> **DATA FOR THIS EXERCISE**:
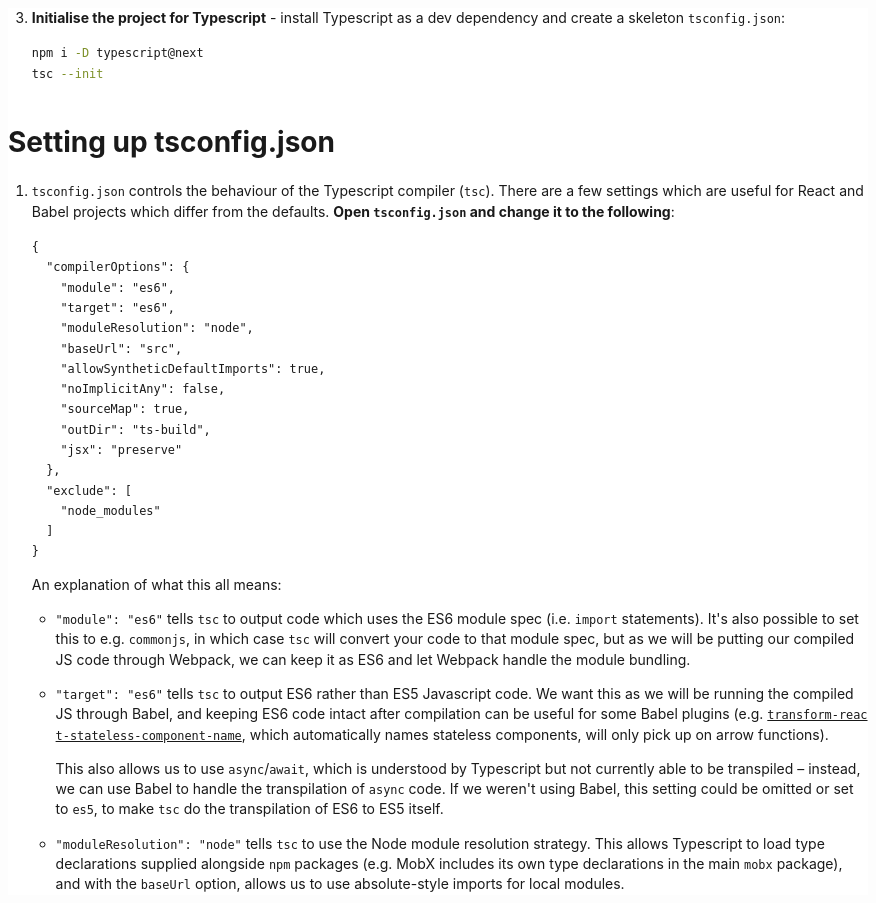 3. **Initialise the project for Typescript** - install Typescript as a dev dependency and create a skeleton `tsconfig.json`:

    ```bash
    npm i -D typescript@next
    tsc --init
    ```

# Setting up tsconfig.json

1. `tsconfig.json` controls the behaviour of the Typescript compiler (`tsc`). There are a few settings which are useful for React and Babel projects which differ from the defaults. **Open `tsconfig.json` and change it to the following**:

    ```
    {
      "compilerOptions": {
        "module": "es6",
        "target": "es6",
        "moduleResolution": "node",
        "baseUrl": "src",
        "allowSyntheticDefaultImports": true,
        "noImplicitAny": false,
        "sourceMap": true,
        "outDir": "ts-build",
        "jsx": "preserve"
      },
      "exclude": [
        "node_modules"
      ]
    }
    ```

    An explanation of what this all means:

    -  `"module": "es6"` tells `tsc` to output code which uses the ES6 module spec (i.e. `import` statements). It's also possible to set this to e.g. `commonjs`, in which case `tsc` will convert your code to that module spec, but as we will be putting our compiled JS code through Webpack, we can keep it as ES6 and let Webpack handle the module bundling.

    -  `"target": "es6"` tells `tsc` to output ES6 rather than ES5 Javascript code. We want this as we will be running the compiled JS through Babel, and keeping ES6 code intact after compilation can be useful for some Babel plugins (e.g. [`transform-react-stateless-component-name`](https://www.npmjs.com/package/babel-plugin-transform-react-stateless-component-name), which automatically names stateless components, will only pick up on arrow functions). 
      
        This also allows us to use `async`/`await`, which is understood by Typescript but not currently able to be transpiled – instead, we can use Babel to handle the transpilation of `async` code. If we weren't using Babel, this setting could be omitted or set to `es5`, to make `tsc` do the transpilation of ES6 to ES5 itself.

    -  `"moduleResolution": "node"` tells `tsc` to use the Node module resolution strategy. This allows Typescript to load type declarations supplied alongside `npm` packages (e.g. MobX includes its own type declarations in the main `mobx` package), and with the `baseUrl` option, allows us to use absolute-style imports for local modules.
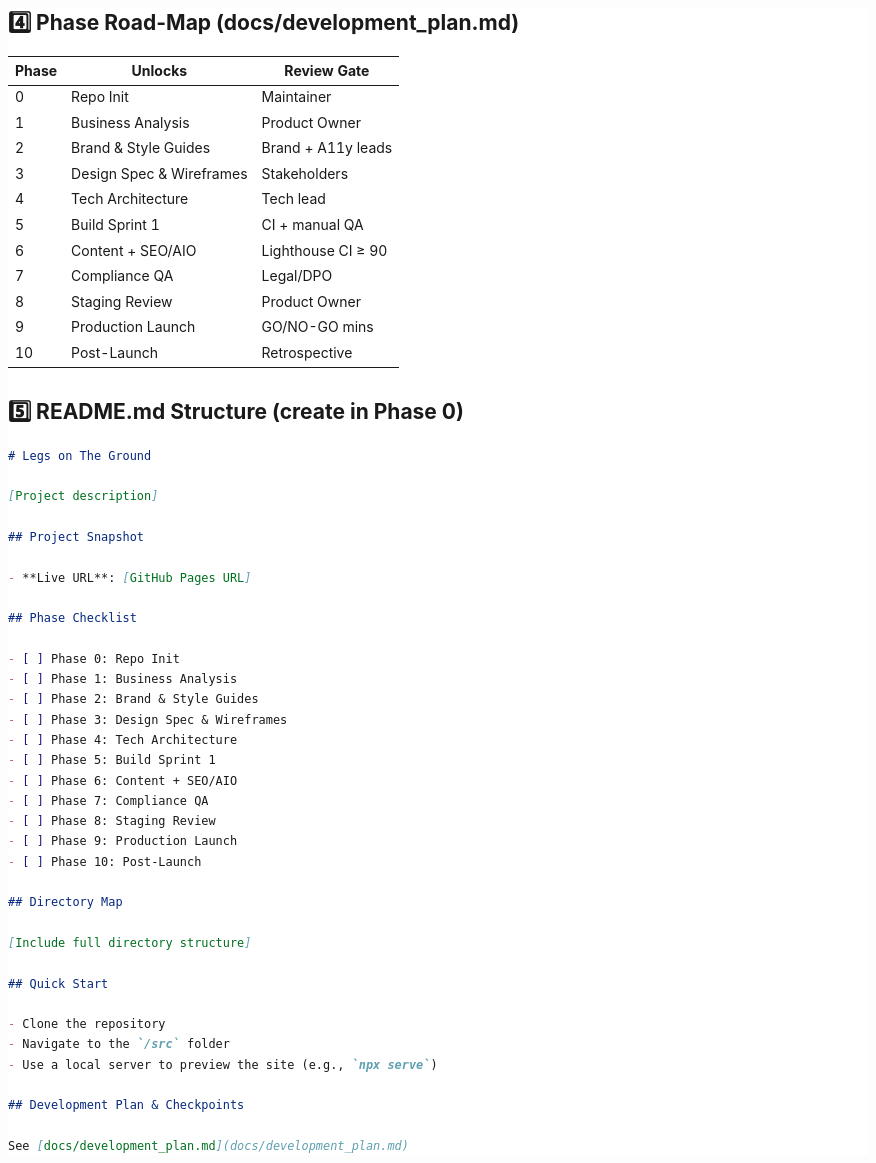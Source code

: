 ## 4️⃣ Phase Road-Map (docs/development_plan.md)

| Phase | Unlocks                  | Review Gate        |
| ----- | ------------------------ | ------------------ |
| 0     | Repo Init                | Maintainer         |
| 1     | Business Analysis        | Product Owner      |
| 2     | Brand & Style Guides     | Brand + A11y leads |
| 3     | Design Spec & Wireframes | Stakeholders       |
| 4     | Tech Architecture        | Tech lead          |
| 5     | Build Sprint 1           | CI + manual QA     |
| 6     | Content + SEO/AIO        | Lighthouse CI ≥ 90 |
| 7     | Compliance QA            | Legal/DPO          |
| 8     | Staging Review           | Product Owner      |
| 9     | Production Launch        | GO/NO-GO mins      |
| 10    | Post-Launch              | Retrospective      |

## 5️⃣ README.md Structure (create in Phase 0)

```markdown
# Legs on The Ground

[Project description]

## Project Snapshot

- **Live URL**: [GitHub Pages URL]

## Phase Checklist

- [ ] Phase 0: Repo Init
- [ ] Phase 1: Business Analysis
- [ ] Phase 2: Brand & Style Guides
- [ ] Phase 3: Design Spec & Wireframes
- [ ] Phase 4: Tech Architecture
- [ ] Phase 5: Build Sprint 1
- [ ] Phase 6: Content + SEO/AIO
- [ ] Phase 7: Compliance QA
- [ ] Phase 8: Staging Review
- [ ] Phase 9: Production Launch
- [ ] Phase 10: Post-Launch

## Directory Map

[Include full directory structure]

## Quick Start

- Clone the repository
- Navigate to the `/src` folder
- Use a local server to preview the site (e.g., `npx serve`)

## Development Plan & Checkpoints

See [docs/development_plan.md](docs/development_plan.md)

```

> **TASK PROMPT**: Copy every line of the data above in which the string "useful" appears.

> **WRITTEN ANSWER**:
1. `tsconfig.json` controls the behaviour of the Typescript compiler (`tsc`). There are a few settings which are useful for React and Babel projects which differ from the defaults. **Open `tsconfig.json` and change it to the following**:
    -  `"target": "es6"` tells `tsc` to output ES6 rather than ES5 Javascript code. We want this as we will be running the compiled JS through Babel, and keeping ES6 code intact after compilation can be useful for some Babel plugins (e.g. [`transform-react-stateless-component-name`](https://www.npmjs.com/package/babel-plugin-transform-react-stateless-component-name), which automatically names stateless components, will only pick up on arrow functions). 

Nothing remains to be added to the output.